Reports from workers from inside the company revealed three months in the pandemic where management threatened to fire their employees if they didn’t show up to work despite showing symptoms of COVID. A report by Vox highlighted a story of warehouse workers were forced to show up despite being ill vomiting all over the floor and violating safety protocols by having workers work within two feet of each other instead of six feet recommended by the CDC. Any employee who offered minute criticism was fired instantly, which explains why Amazon’s turnover rate was 150% in a New York Times piece. And numerous reports of contractors and warehouse workers being consistently underpaid may have contributed to that high turnover rate.

Amazon management treats it hundreds of thousands of workers like toilet paper they can wipe their rich asses with. No suicide booth from Amazon as a PR stunt will fix that, paying their workers a higher wage and relaxing ridiculous barriers that cause workers to piss in bottles might though. Amazon a few months ago got into deep shit when they refused to let their workers go home while a tornado siren was blaring outside moments before it slammed into the warehouse. That tornado killed six workers because the company didn’t care about safety for the people who helped grow Amazon.


The third group that needs to be looked at are teachers who have gone about and beyond adapting to this pandemic. And right now, they are beginning to show signs of burnout with 55% considering quitting over the next year and it’s not hard to see why.

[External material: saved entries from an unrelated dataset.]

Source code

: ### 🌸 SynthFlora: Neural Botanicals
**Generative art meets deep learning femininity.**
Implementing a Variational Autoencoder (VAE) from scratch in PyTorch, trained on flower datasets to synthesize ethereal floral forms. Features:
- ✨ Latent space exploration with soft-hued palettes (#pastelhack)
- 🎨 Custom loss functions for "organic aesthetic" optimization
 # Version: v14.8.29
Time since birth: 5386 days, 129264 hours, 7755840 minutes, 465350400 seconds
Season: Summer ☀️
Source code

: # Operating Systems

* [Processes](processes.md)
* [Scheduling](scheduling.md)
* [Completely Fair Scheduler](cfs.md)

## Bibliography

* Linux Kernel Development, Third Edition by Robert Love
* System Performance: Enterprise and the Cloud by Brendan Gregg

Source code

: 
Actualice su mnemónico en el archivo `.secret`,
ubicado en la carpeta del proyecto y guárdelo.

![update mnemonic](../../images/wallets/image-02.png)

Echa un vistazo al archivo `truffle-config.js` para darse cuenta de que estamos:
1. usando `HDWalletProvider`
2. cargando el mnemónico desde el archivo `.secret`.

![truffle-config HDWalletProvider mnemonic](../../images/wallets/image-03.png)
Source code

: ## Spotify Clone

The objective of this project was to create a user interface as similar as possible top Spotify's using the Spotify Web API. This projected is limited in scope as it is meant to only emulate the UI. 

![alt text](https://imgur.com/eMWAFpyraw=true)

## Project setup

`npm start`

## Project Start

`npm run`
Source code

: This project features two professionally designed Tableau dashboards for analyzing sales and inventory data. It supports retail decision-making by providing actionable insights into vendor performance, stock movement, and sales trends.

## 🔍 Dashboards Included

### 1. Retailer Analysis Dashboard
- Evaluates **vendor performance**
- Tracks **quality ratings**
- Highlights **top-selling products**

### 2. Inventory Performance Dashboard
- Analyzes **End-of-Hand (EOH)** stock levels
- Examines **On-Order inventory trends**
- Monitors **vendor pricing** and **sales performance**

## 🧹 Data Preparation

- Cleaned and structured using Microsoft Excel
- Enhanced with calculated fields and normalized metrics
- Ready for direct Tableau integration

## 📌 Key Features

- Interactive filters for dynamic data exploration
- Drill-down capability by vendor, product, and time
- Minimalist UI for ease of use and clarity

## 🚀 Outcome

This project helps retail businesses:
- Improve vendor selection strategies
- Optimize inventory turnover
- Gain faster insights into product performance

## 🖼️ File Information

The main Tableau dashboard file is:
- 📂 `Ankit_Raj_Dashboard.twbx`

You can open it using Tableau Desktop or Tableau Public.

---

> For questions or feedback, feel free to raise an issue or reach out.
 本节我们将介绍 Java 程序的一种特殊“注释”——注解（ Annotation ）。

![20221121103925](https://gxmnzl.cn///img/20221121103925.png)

Increasingly people are beginning to show up at school board meetings as a political platform to promote bizarre conspiracy theories such as CRT being equated to “Marxism” and screaming like petulant children over mask mandates that the board has no control over. And despite some high school students telling them that CRT does not currently exist in the school system they notice the anger and rage being directed at administrators is beginning to take a toll on them. The schools were shut down for 2020 in many areas and there has been a lot of fear that schools could shut down again due to localized outbreaks. The uncertainly and being threatened by violence may be contributing to feelings of not being appreciated or supported by a community that used to support them until it was politicized by the right.

Other Mentions

Some of the most underappreciated people you have to give credit to are grocery store employees and sanitation workers. These guys bared through it somehow during the lockdown in April 2020, were screamed at by ungrateful customers, belittled by bosses for adapting to a changing environment, and had to stay six feet away at all times which is very difficult to do at Fred Meyer. Sanitation workers the people that cleaned the floors, public facilities, wiped down tables, and cleaned up businesses are another forgotten profession we never once thanked during the pandemic. And the final one I want to mention are United States Postal Service workers who adapted to the changes by Trump appointed DeJoy who has financial ties to private postal service companies. They continued delivering your mail during the pandemic, delivered ballots on time during the 2020 Presidential election, and pushed through despite radical restructuring under the Trump administration.